**What is required**
Please tell how many of the lines below contain "open", using only a number.

── Records for this exercise ──

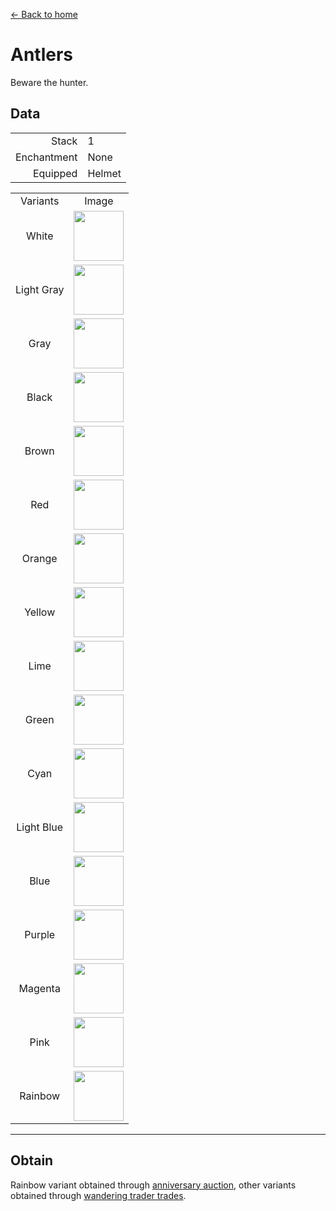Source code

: [← Back to home](../)
# Antlers
Beware the hunter.

## Data
<table>
    <tr><td align="end">Stack</td><td>1</td></tr>
    <tr><td align="end">Enchantment</td><td>None</td></tr>
    <tr><td align="end">Equipped</td><td>Helmet</td></tr>
</table>
<table>
    <tr><td align="center">Variants</td><td align="center">Image</td></tr>
    <tr><td align="center">White</td><td><img src="https://i.imgur.com/Y7fU3Hv.png" height="80"/></td></tr>
    <tr><td align="center">Light Gray</td><td><img src="https://i.imgur.com/jo2ivlt.png" height="80"/></td></tr>
    <tr><td align="center">Gray</td><td><img src="https://i.imgur.com/ensFr4a.png" height="80"/></td></tr>
    <tr><td align="center">Black</td><td><img src="https://i.imgur.com/H7BiReg.png" height="80"/></td></tr>
    <tr><td align="center">Brown</td><td><img src="https://i.imgur.com/CqcpJ2p.png" height="80"/></td></tr>
    <tr><td align="center">Red</td><td><img src="https://i.imgur.com/75pOdPY.png" height="80"/></td></tr>
    <tr><td align="center">Orange</td><td><img src="https://i.imgur.com/lVl3wTr.png" height="80"/></td></tr>
    <tr><td align="center">Yellow</td><td><img src="https://i.imgur.com/aQosoL7.png" height="80"/></td></tr>
    <tr><td align="center">Lime</td><td><img src="https://i.imgur.com/xXT2cbW.png" height="80"/></td></tr>
    <tr><td align="center">Green</td><td><img src="https://i.imgur.com/GdTwpNO.png" height="80"/></td></tr>
    <tr><td align="center">Cyan</td><td><img src="https://i.imgur.com/iPhw4pO.png" height="80"/></td></tr>
    <tr><td align="center">Light Blue</td><td><img src="https://i.imgur.com/PvhmV43.png" height="80"/></td></tr>
    <tr><td align="center">Blue</td><td><img src="https://i.imgur.com/zJJMl25.png" height="80"/></td></tr>
    <tr><td align="center">Purple</td><td><img src="https://i.imgur.com/3F4eG8p.png" height="80"/></td></tr>
    <tr><td align="center">Magenta</td><td><img src="https://i.imgur.com/Q8oHGI4.png" height="80"/></td></tr>
    <tr><td align="center">Pink</td><td><img src="https://i.imgur.com/KsmZw9n.png" height="80"/></td></tr>
    <tr><td align="center">Rainbow</td><td><img src="https://i.imgur.com/UUlKFfU.gif" height="80"/></td></tr>
</table>

---

## Obtain
Rainbow variant obtained through <a href="../feature/anniversary.md">anniversary auction</a>, other variants obtained through <a href="../feature/enhanced_wandering_trader.md">wandering trader trades</a>.
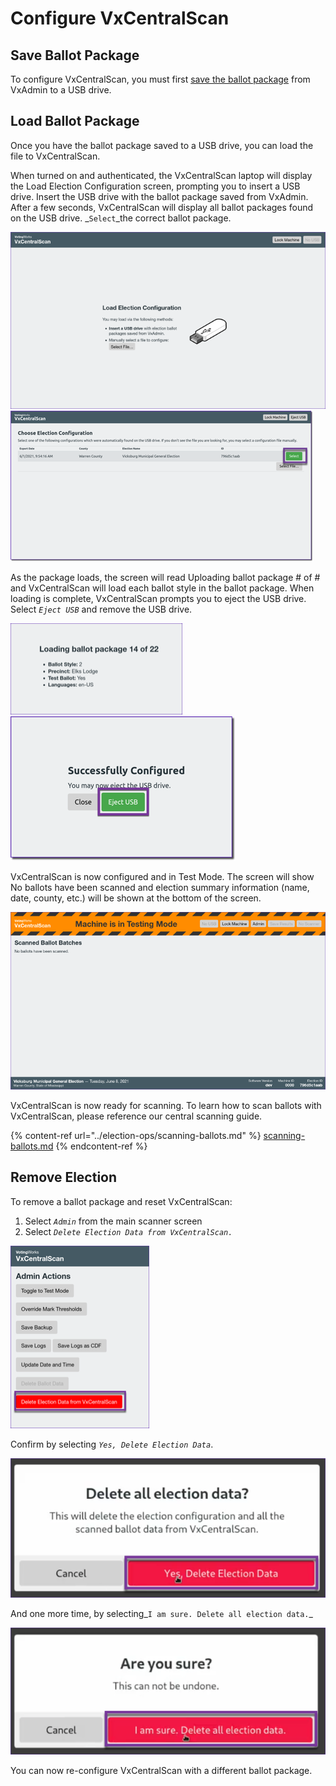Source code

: # Configure VxCentralScan

## Save Ballot Package

To configure VxCentralScan, you must first [save the ballot package](save-ballot-package.md) from VxAdmin to a USB drive.&#x20;

## Load Ballot Package

Once you have the ballot package saved to a USB drive, you can load the file to VxCentralScan.

When turned on and authenticated, the VxCentralScan laptop will display the Load Election Configuration screen, prompting you to insert a USB drive. Insert the USB drive with the ballot package saved from VxAdmin. After a few seconds, VxCentralScan will display all ballot packages found on the USB drive. _`Select`_the correct ballot package.&#x20;

![Load election configuration](<../.gitbook/assets/VxCS Load Election Config.png>) ![Select ballot package](<../.gitbook/assets/select ballot package.png>)

As the package loads, the screen will read Uploading ballot package # of # and VxCentralScan will load each ballot style in the ballot package. When loading is complete, VxCentralScan prompts you to eject the USB drive. Select _`Eject USB`_ and remove the USB drive.

![Uploading ballot package](<../.gitbook/assets/VxCS Loading ballot package.png>) ![Successfully configured - eject USB](<../.gitbook/assets/successfully configured.png>)

VxCentralScan is now configured and in Test Mode. The screen will show No ballots have been scanned and election summary information (name, date, county, etc.) will be shown at the bottom of the screen.&#x20;

![VxCentralScan in test mode](<../.gitbook/assets/VxCS in Testing Mode no ballots scanned.png>)

VxCentralScan is now ready for scanning. To learn how to scan ballots with VxCentralScan, please reference our central scanning guide.

{% content-ref url="../election-ops/scanning-ballots.md" %}
[scanning-ballots.md](../election-ops/scanning-ballots.md)
{% endcontent-ref %}

## Remove Election

To remove a ballot package and reset VxCentralScan:

1. Select _`Admin`_ from the main scanner screen
2. Select _`Delete Election Data from VxCentralScan.`_

![Select Delete Election Data](<../.gitbook/assets/image (239).png>)

Confirm by selecting _`Yes, Delete Election Data`_.

![](<../.gitbook/assets/image (86).png>)

And one more time, by selecting_`I am sure. Delete all election data.`_

![](<../.gitbook/assets/image (121) (1).png>)

You can now re-configure VxCentralScan with a different ballot package.


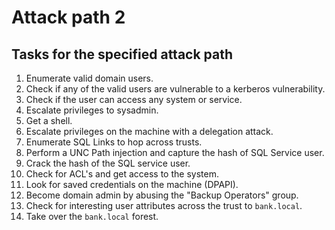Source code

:# Attack path 2

## Tasks for the specified attack path

1. Enumerate valid domain users.
2. Check if any of the valid users are vulnerable to a kerberos vulnerability.
3. Check if the user can access any system or service.
4. Escalate privileges to sysadmin.
5. Get a shell.
6. Escalate privileges on the machine with a delegation attack.
7. Enumerate SQL Links to hop across trusts.
8. Perform a UNC Path injection and capture the hash of SQL Service user.
9. Crack the hash of the SQL service user.
10. Check for ACL's and get access to the system.
11. Look for saved credentials on the machine (DPAPI).
12. Become domain admin by abusing the "Backup Operators" group.
13. Check for interesting user attributes across the trust to `bank.local`.
14. Take over the `bank.local` forest.
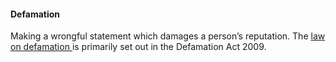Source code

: ####  Defamation

Making a wrongful statement which damages a person’s reputation. The [ law on
defamation ](/en/justice/civil-law/law-on-defamation/) is primarily set out in
the Defamation Act 2009.
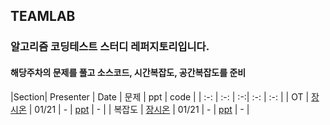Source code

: ## TEAMLAB
### 알고리즘 코딩테스트 스터디 레퍼지토리입니다.
#### 해당주차의 문제를 풀고 소스코드, 시간복잡도, 공간복잡도를 준비

|Section| Presenter | Date | 문제 | ppt | code |
| :-: | :-: | :-:| :-: | :-: |
| OT | [장시온](https://github.com/janguck) | 01/21 | - | [ppt](https://drive.google.com/open?id=1j5z0BHUR3PKwU4K-78HxcJeEJPV0FOiurWX94fpWSbU) | - | 
| 복잡도 | [장시온](https://github.com/janguck) | 01/21 | - | [ppt](https://drive.google.com/open?id=1Axah0MoTVJywfqPHRA_BvzPJNErJTEQZcsTS4ug4ks0) | - |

───

**Problem solution**
2